> Work instructions
In the entries below, how many lines contain the string "begin"? Respond with the number only.

** Opening Records to use block **

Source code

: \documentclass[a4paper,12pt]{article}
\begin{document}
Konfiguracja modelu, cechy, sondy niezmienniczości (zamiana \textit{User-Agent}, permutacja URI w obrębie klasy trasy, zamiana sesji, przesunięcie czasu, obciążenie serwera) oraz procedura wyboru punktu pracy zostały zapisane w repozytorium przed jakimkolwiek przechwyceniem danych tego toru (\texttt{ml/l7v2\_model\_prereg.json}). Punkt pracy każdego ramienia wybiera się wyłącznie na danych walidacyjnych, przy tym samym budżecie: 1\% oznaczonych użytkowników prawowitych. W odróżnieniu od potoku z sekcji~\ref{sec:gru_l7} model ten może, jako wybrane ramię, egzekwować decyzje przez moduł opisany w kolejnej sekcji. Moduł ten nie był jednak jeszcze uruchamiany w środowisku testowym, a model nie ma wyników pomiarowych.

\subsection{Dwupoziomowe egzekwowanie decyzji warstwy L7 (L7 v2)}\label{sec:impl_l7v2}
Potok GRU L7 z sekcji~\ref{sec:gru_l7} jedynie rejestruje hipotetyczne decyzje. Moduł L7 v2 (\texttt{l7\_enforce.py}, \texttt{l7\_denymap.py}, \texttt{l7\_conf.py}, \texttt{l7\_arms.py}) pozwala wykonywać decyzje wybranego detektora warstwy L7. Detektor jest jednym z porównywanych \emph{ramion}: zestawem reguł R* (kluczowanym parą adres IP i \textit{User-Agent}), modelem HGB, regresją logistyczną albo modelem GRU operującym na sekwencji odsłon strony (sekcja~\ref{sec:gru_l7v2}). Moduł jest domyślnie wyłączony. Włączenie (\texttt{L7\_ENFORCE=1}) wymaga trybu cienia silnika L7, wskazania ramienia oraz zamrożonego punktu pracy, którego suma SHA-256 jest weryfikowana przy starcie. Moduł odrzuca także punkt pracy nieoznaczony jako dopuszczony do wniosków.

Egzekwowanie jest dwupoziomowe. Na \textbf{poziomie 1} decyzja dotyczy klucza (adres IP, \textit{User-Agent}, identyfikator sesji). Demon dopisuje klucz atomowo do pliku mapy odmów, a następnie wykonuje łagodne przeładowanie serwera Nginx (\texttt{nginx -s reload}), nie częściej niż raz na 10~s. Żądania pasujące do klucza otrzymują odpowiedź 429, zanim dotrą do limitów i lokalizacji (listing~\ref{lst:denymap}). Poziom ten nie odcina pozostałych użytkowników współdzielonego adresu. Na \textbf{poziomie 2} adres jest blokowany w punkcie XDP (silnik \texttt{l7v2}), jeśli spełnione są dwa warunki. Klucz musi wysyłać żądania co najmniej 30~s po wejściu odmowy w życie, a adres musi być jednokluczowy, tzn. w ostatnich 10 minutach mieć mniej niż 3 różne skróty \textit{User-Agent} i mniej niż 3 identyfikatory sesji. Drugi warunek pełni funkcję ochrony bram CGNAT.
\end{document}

** Closing Records to use block **
** Opening Records to use block **

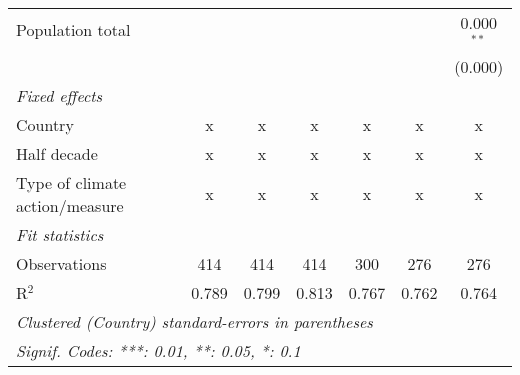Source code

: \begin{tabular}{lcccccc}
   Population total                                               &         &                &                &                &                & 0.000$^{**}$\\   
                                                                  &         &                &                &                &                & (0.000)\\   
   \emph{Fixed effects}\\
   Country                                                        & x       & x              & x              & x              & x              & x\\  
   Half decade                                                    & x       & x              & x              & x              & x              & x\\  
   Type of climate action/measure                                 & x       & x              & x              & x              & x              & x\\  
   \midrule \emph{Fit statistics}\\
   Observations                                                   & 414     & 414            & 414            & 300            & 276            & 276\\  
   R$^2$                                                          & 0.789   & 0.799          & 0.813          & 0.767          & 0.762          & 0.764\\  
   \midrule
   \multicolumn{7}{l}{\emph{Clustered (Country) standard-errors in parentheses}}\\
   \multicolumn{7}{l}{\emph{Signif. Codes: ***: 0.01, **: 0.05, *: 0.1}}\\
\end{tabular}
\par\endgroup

** Closing Records to use block **

> Solution for this task
2